Goal of the exercise:
Filtering the records below, copy only those lines that include the word "item".

************

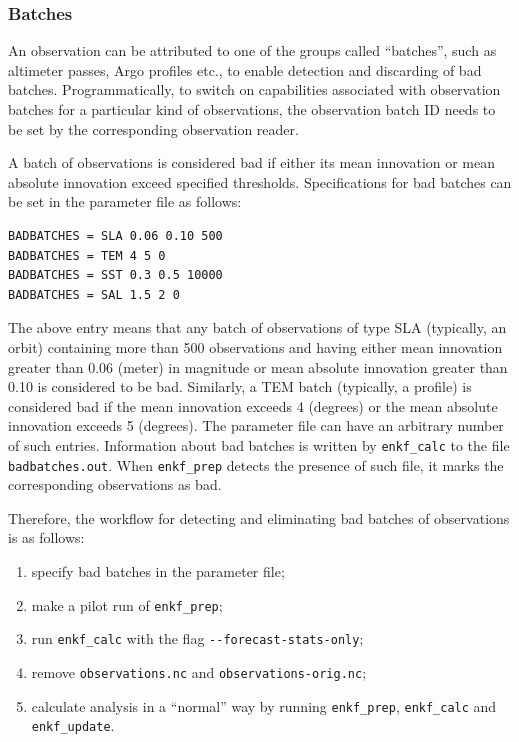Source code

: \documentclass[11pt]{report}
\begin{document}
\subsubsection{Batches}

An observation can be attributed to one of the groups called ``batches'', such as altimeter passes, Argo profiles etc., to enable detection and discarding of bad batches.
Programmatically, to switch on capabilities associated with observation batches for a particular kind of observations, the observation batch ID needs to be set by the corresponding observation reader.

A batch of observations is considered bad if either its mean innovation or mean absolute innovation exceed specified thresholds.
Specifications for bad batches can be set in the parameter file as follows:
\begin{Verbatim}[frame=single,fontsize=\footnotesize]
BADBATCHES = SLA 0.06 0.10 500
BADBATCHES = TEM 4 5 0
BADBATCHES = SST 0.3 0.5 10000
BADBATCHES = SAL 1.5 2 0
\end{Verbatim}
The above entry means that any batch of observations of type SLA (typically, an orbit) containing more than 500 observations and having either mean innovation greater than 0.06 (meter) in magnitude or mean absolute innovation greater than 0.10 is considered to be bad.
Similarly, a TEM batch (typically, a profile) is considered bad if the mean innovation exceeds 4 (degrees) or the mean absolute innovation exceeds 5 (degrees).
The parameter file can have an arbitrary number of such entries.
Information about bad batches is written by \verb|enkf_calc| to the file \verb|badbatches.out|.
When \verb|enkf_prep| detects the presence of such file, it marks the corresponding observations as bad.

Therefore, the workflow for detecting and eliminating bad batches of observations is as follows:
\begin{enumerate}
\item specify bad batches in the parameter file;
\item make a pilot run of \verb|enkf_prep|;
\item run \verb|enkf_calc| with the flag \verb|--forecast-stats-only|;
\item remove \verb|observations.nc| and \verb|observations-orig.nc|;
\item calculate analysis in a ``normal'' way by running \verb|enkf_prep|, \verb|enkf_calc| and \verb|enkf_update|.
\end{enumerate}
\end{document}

************

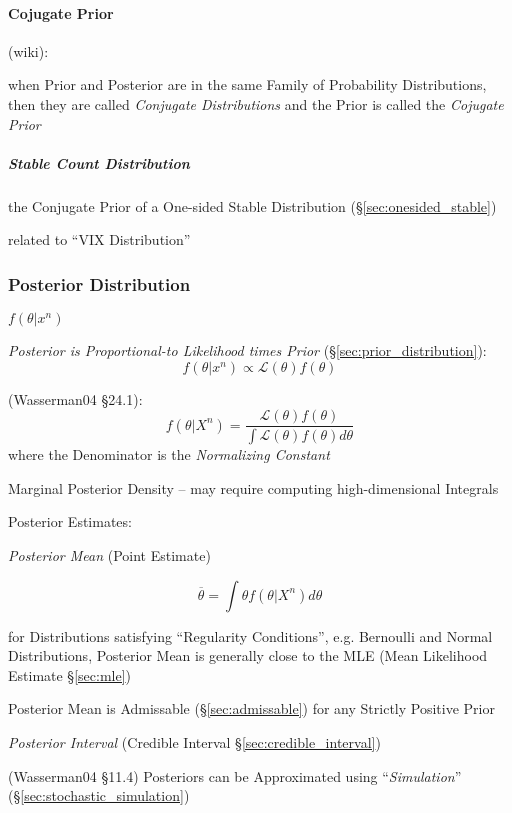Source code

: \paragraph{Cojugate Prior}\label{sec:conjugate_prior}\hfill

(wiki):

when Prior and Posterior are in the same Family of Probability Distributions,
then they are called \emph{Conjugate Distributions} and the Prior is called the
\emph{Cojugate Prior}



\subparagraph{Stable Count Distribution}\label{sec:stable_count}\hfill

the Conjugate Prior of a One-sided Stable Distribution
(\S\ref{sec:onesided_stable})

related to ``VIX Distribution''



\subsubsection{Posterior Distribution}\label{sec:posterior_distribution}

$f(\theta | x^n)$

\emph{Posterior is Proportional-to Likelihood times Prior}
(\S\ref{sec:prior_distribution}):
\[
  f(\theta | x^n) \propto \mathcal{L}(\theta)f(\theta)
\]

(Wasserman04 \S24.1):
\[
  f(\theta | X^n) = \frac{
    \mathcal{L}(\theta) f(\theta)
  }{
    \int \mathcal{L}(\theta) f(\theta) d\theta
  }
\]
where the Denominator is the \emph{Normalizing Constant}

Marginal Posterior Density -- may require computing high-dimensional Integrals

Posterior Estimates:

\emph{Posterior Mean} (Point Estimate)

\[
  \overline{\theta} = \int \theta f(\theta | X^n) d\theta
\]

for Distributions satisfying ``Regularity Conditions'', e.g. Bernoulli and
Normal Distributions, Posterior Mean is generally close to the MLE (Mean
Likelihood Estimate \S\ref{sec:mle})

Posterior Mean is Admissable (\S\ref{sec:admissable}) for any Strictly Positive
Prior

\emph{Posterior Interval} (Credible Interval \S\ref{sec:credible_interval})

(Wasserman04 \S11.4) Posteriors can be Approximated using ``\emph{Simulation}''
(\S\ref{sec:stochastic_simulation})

************

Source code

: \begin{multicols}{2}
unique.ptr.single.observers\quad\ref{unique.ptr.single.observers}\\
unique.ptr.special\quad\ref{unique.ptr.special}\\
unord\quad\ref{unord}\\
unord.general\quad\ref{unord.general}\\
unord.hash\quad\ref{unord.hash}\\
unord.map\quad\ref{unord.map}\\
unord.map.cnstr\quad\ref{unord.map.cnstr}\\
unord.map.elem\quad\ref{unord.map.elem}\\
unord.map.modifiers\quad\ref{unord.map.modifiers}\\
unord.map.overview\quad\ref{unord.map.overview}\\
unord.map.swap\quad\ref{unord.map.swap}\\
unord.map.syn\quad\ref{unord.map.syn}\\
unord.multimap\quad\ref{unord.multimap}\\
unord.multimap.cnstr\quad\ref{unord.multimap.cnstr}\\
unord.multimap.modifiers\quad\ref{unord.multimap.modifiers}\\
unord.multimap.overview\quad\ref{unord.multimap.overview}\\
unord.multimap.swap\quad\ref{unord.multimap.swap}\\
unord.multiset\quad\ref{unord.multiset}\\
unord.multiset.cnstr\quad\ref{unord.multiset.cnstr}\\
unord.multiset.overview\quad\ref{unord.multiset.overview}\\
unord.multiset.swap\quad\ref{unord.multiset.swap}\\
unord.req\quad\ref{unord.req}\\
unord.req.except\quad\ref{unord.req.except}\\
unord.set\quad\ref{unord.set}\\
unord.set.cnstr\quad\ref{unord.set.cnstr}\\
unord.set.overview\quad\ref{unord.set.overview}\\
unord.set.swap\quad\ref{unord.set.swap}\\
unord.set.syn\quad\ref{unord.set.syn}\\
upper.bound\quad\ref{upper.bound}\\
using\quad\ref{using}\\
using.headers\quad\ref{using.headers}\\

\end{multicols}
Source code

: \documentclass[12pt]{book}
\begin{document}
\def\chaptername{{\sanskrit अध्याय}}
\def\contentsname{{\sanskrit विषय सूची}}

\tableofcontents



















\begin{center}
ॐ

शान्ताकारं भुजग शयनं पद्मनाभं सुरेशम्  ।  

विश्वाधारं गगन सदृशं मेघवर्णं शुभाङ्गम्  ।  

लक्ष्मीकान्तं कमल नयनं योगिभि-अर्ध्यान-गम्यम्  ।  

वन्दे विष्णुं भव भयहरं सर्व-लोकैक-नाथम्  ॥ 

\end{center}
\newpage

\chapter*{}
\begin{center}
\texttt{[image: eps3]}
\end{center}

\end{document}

************

Written answer:
\item specify bad batches in the parameter file;
\item make a pilot run of \verb|enkf_prep|;
\item run \verb|enkf_calc| with the flag \verb|--forecast-stats-only|;
\item remove \verb|observations.nc| and \verb|observations-orig.nc|;
\item calculate analysis in a ``normal'' way by running \verb|enkf_prep|, \verb|enkf_calc| and \verb|enkf_update|.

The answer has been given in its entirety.